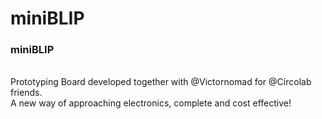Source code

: # miniBLIP
<h3>miniBLIP</h3><br>
Prototyping Board developed together with @Victornomad for @Circolab friends.<br>
A new way of approaching electronics, complete and cost effective!
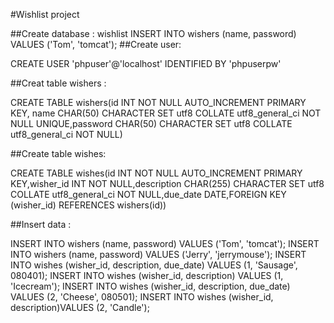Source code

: #Wishlist project

##Create database :
wishlist
INSERT INTO wishers (name, password) VALUES ('Tom', 'tomcat');
##Create user:

CREATE USER 'phpuser'@'localhost' IDENTIFIED BY 'phpuserpw'

##Creat table wishers : 

CREATE TABLE wishers(id INT NOT NULL AUTO_INCREMENT PRIMARY KEY, name CHAR(50) CHARACTER SET utf8 COLLATE utf8_general_ci NOT NULL UNIQUE,password CHAR(50) CHARACTER SET utf8 COLLATE utf8_general_ci NOT NULL)

##Create table wishes:

CREATE TABLE wishes(id INT NOT NULL AUTO_INCREMENT PRIMARY KEY,wisher_id INT NOT NULL,description CHAR(255) CHARACTER SET utf8 COLLATE utf8_general_ci NOT NULL,due_date DATE,FOREIGN KEY (wisher_id) REFERENCES wishers(id))

##Insert data :

INSERT INTO wishers (name, password) VALUES ('Tom', 'tomcat');
INSERT INTO wishers (name, password) VALUES ('Jerry', 'jerrymouse');
INSERT INTO wishes (wisher_id, description, due_date) VALUES (1, 'Sausage', 080401);
INSERT INTO wishes (wisher_id, description) VALUES (1, 'Icecream');
INSERT INTO wishes (wisher_id, description, due_date) VALUES (2, 'Cheese', 080501);
INSERT INTO wishes (wisher_id, description)VALUES (2, 'Candle');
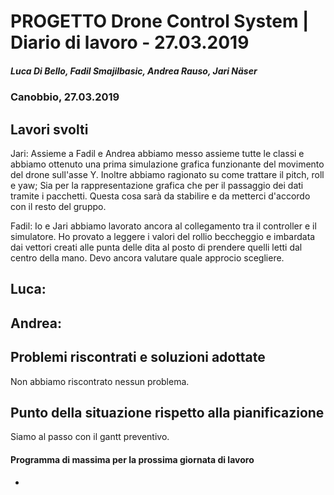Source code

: # PROGETTO Drone Control System | Diario di lavoro - 27.03.2019
##### Luca Di Bello, Fadil Smajilbasic, Andrea Rauso, Jari Näser
### Canobbio, 27.03.2019

## Lavori svolti

Jari:
Assieme a Fadil e Andrea abbiamo messo assieme tutte le classi e abbiamo ottenuto una prima simulazione grafica funzionante del movimento del drone sull'asse Y.
Inoltre abbiamo ragionato su come trattare il pitch, roll e yaw; Sia per la rappresentazione grafica che per il passaggio dei dati tramite i pacchetti.
Questa cosa sarà da stabilire e da metterci d'accordo con il resto del gruppo.

Fadil:
Io e Jari abbiamo lavorato ancora al collegamento tra il controller e il simulatore. Ho provato a leggere i valori del rollio beccheggio e imbardata dai vettori creati alle punta delle dita al posto di prendere quelli letti dal centro della mano. Devo ancora valutare quale approcio scegliere.

Luca:
-

Andrea:
-

## Problemi riscontrati e soluzioni adottate
Non abbiamo riscontrato nessun problema.

## Punto della situazione rispetto alla pianificazione
Siamo al passo con il gantt preventivo.

#### Programma di massima per la prossima giornata di lavoro
-
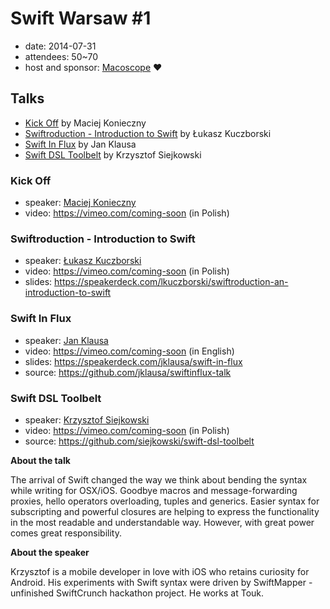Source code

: # Swift Warsaw #1

- date: 2014-07-31
- attendees: 50~70
- host and sponsor: [Macoscope](http://macoscope.com/) :heart:


## Talks

- [Kick Off](#kick-off) by Maciej Konieczny
- [Swiftroduction - Introduction to Swift](#swiftroduction---introduction-to-swift) by Łukasz Kuczborski
- [Swift In Flux](#swift-in-flux) by Jan Klausa
- [Swift DSL Toolbelt](#swift-dsl-toolbelt) by Krzysztof Siejkowski


### Kick Off

- speaker: [Maciej Konieczny](http://narf.pl/)
- video: <https://vimeo.com/coming-soon> (in Polish)


### Swiftroduction - Introduction to Swift

- speaker: [Łukasz Kuczborski](http://kuczborski.com/)
- video: <https://vimeo.com/coming-soon> (in Polish)
- slides: <https://speakerdeck.com/lkuczborski/swiftroduction-an-introduction-to-swift>


### Swift In Flux

- speaker: [Jan Klausa](http://klausa.pl/)
- video: <https://vimeo.com/coming-soon> (in English)
- slides: <https://speakerdeck.com/jklausa/swift-in-flux>
- source: <https://github.com/jklausa/swiftinflux-talk>


### Swift DSL Toolbelt

- speaker: [Krzysztof Siejkowski](http://siejkowski.net/)
- video: <https://vimeo.com/coming-soon> (in Polish)
- source: <https://github.com/siejkowski/swift-dsl-toolbelt>

**About the talk**

The arrival of Swift changed the way we think about bending the syntax
while writing for OSX/iOS. Goodbye macros and message-forwarding
proxies, hello operators overloading, tuples and generics. Easier syntax
for subscripting and powerful closures are helping to express the
functionality in the most readable and understandable way. However, with
great power comes great responsibility.

**About the speaker**

Krzysztof is a mobile developer in love with iOS who retains curiosity
for Android. His experiments with Swift syntax were driven by
SwiftMapper - unfinished SwiftCrunch hackathon project. He works at
Touk.
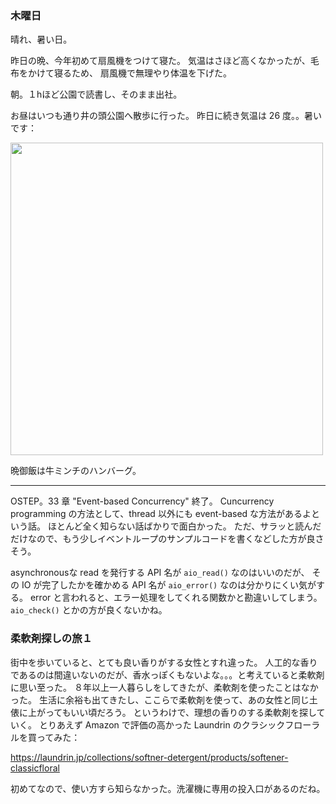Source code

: ### 木曜日

晴れ、暑い日。

昨日の晩、今年初めて扇風機をつけて寝た。
気温はさほど高くなかったが、毛布をかけて寝るため、
扇風機で無理やり体温を下げた。

朝。１hほど公園で読書し、そのまま出社。

お昼はいつも通り井の頭公園へ散歩に行った。
昨日に続き気温は 26 度。。暑いです：

<img src="https://i.imgur.com/7QpgGUy.jpg" width="500">

晩御飯は牛ミンチのハンバーグ。

---

OSTEP。33 章 "Event-based Concurrency" 終了。
Cuncurrency programming の方法として、thread 以外にも event-based な方法があるよという話。
ほとんど全く知らない話ばかりで面白かった。
ただ、サラッと読んだだけなので、もう少しイベントループのサンプルコードを書くなどした方が良さそう。

asynchronousな read を発行する API 名が `aio_read()` なのはいいのだが、
その IO が完了したかを確かめる API 名が `aio_error()` なのは分かりにくい気がする。
error と言われると、エラー処理をしてくれる関数かと勘違いしてしまう。
`aio_check()` とかの方が良くないかね。

### 柔軟剤探しの旅１

街中を歩いていると、とても良い香りがする女性とすれ違った。
人工的な香りであるのは間違いないのだが、香水っぽくもないよな。。。と考えていると柔軟剤に思い至った。
８年以上一人暮らしをしてきたが、柔軟剤を使ったことはなかった。
生活に余裕も出てきたし、ここらで柔軟剤を使って、あの女性と同じ土俵に上がってもいい頃だろう。
というわけで、理想の香りのする柔軟剤を探していく。
とりあえず Amazon で評価の高かった Laundrin のクラシックフローラルを買ってみた：

https://laundrin.jp/collections/softner-detergent/products/softener-classicfloral

初めてなので、使い方すら知らなかった。洗濯機に専用の投入口があるのだね。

-----

Reprint all the data above verbatim, excluding pictures.

Source code

: # miniBLIP
<h3>miniBLIP</h3><br>
Prototyping Board developed together with @Victornomad for @Circolab friends.<br>
A new way of approaching electronics, complete and cost effective!
Source code

: #Wishlist project

##Create database :
wishlist
INSERT INTO wishers (name, password) VALUES ('Tom', 'tomcat');
##Create user:

CREATE USER 'phpuser'@'localhost' IDENTIFIED BY 'phpuserpw'

##Creat table wishers : 

CREATE TABLE wishers(id INT NOT NULL AUTO_INCREMENT PRIMARY KEY, name CHAR(50) CHARACTER SET utf8 COLLATE utf8_general_ci NOT NULL UNIQUE,password CHAR(50) CHARACTER SET utf8 COLLATE utf8_general_ci NOT NULL)

##Create table wishes:

CREATE TABLE wishes(id INT NOT NULL AUTO_INCREMENT PRIMARY KEY,wisher_id INT NOT NULL,description CHAR(255) CHARACTER SET utf8 COLLATE utf8_general_ci NOT NULL,due_date DATE,FOREIGN KEY (wisher_id) REFERENCES wishers(id))

##Insert data :

INSERT INTO wishers (name, password) VALUES ('Tom', 'tomcat');
INSERT INTO wishers (name, password) VALUES ('Jerry', 'jerrymouse');
INSERT INTO wishes (wisher_id, description, due_date) VALUES (1, 'Sausage', 080401);
INSERT INTO wishes (wisher_id, description) VALUES (1, 'Icecream');
INSERT INTO wishes (wisher_id, description, due_date) VALUES (2, 'Cheese', 080501);
INSERT INTO wishes (wisher_id, description)VALUES (2, 'Candle');
Source code

: # PROGETTO Drone Control System | Diario di lavoro - 27.03.2019
##### Luca Di Bello, Fadil Smajilbasic, Andrea Rauso, Jari Näser
### Canobbio, 27.03.2019

## Lavori svolti

Jari:
Assieme a Fadil e Andrea abbiamo messo assieme tutte le classi e abbiamo ottenuto una prima simulazione grafica funzionante del movimento del drone sull'asse Y.
Inoltre abbiamo ragionato su come trattare il pitch, roll e yaw; Sia per la rappresentazione grafica che per il passaggio dei dati tramite i pacchetti.
Questa cosa sarà da stabilire e da metterci d'accordo con il resto del gruppo.

Fadil:
Io e Jari abbiamo lavorato ancora al collegamento tra il controller e il simulatore. Ho provato a leggere i valori del rollio beccheggio e imbardata dai vettori creati alle punta delle dita al posto di prendere quelli letti dal centro della mano. Devo ancora valutare quale approcio scegliere.

Luca:
-

Andrea:
-

## Problemi riscontrati e soluzioni adottate
Non abbiamo riscontrato nessun problema.

## Punto della situazione rispetto alla pianificazione
Siamo al passo con il gantt preventivo.

#### Programma di massima per la prossima giornata di lavoro
-
Source code

: # Swift Warsaw #1

- date: 2014-07-31
- attendees: 50~70
- host and sponsor: [Macoscope](http://macoscope.com/) :heart:


## Talks

- [Kick Off](#kick-off) by Maciej Konieczny
- [Swiftroduction - Introduction to Swift](#swiftroduction---introduction-to-swift) by Łukasz Kuczborski
- [Swift In Flux](#swift-in-flux) by Jan Klausa
- [Swift DSL Toolbelt](#swift-dsl-toolbelt) by Krzysztof Siejkowski


### Kick Off

- speaker: [Maciej Konieczny](http://narf.pl/)
- video: <https://vimeo.com/coming-soon> (in Polish)


### Swiftroduction - Introduction to Swift

- speaker: [Łukasz Kuczborski](http://kuczborski.com/)
- video: <https://vimeo.com/coming-soon> (in Polish)
- slides: <https://speakerdeck.com/lkuczborski/swiftroduction-an-introduction-to-swift>


### Swift In Flux

- speaker: [Jan Klausa](http://klausa.pl/)
- video: <https://vimeo.com/coming-soon> (in English)
- slides: <https://speakerdeck.com/jklausa/swift-in-flux>
- source: <https://github.com/jklausa/swiftinflux-talk>


### Swift DSL Toolbelt

- speaker: [Krzysztof Siejkowski](http://siejkowski.net/)
- video: <https://vimeo.com/coming-soon> (in Polish)
- source: <https://github.com/siejkowski/swift-dsl-toolbelt>

**About the talk**

The arrival of Swift changed the way we think about bending the syntax
while writing for OSX/iOS. Goodbye macros and message-forwarding
proxies, hello operators overloading, tuples and generics. Easier syntax
for subscripting and powerful closures are helping to express the
functionality in the most readable and understandable way. However, with
great power comes great responsibility.

**About the speaker**

Krzysztof is a mobile developer in love with iOS who retains curiosity
for Android. His experiments with Swift syntax were driven by
SwiftMapper - unfinished SwiftCrunch hackathon project. He works at
Touk.
Source code

: ### 木曜日

晴れ、暑い日。

昨日の晩、今年初めて扇風機をつけて寝た。
気温はさほど高くなかったが、毛布をかけて寝るため、
扇風機で無理やり体温を下げた。

朝。１hほど公園で読書し、そのまま出社。

お昼はいつも通り井の頭公園へ散歩に行った。
昨日に続き気温は 26 度。。暑いです：

<img src="https://i.imgur.com/7QpgGUy.jpg" width="500">

晩御飯は牛ミンチのハンバーグ。

---

OSTEP。33 章 "Event-based Concurrency" 終了。
Cuncurrency programming の方法として、thread 以外にも event-based な方法があるよという話。
ほとんど全く知らない話ばかりで面白かった。
ただ、サラッと読んだだけなので、もう少しイベントループのサンプルコードを書くなどした方が良さそう。

asynchronousな read を発行する API 名が `aio_read()` なのはいいのだが、
その IO が完了したかを確かめる API 名が `aio_error()` なのは分かりにくい気がする。
error と言われると、エラー処理をしてくれる関数かと勘違いしてしまう。
`aio_check()` とかの方が良くないかね。

### 柔軟剤探しの旅１

街中を歩いていると、とても良い香りがする女性とすれ違った。
人工的な香りであるのは間違いないのだが、香水っぽくもないよな。。。と考えていると柔軟剤に思い至った。
８年以上一人暮らしをしてきたが、柔軟剤を使ったことはなかった。
生活に余裕も出てきたし、ここらで柔軟剤を使って、あの女性と同じ土俵に上がってもいい頃だろう。
というわけで、理想の香りのする柔軟剤を探していく。
とりあえず Amazon で評価の高かった Laundrin のクラシックフローラルを買ってみた：

https://laundrin.jp/collections/softner-detergent/products/softener-classicfloral

初めてなので、使い方すら知らなかった。洗濯機に専用の投入口があるのだね。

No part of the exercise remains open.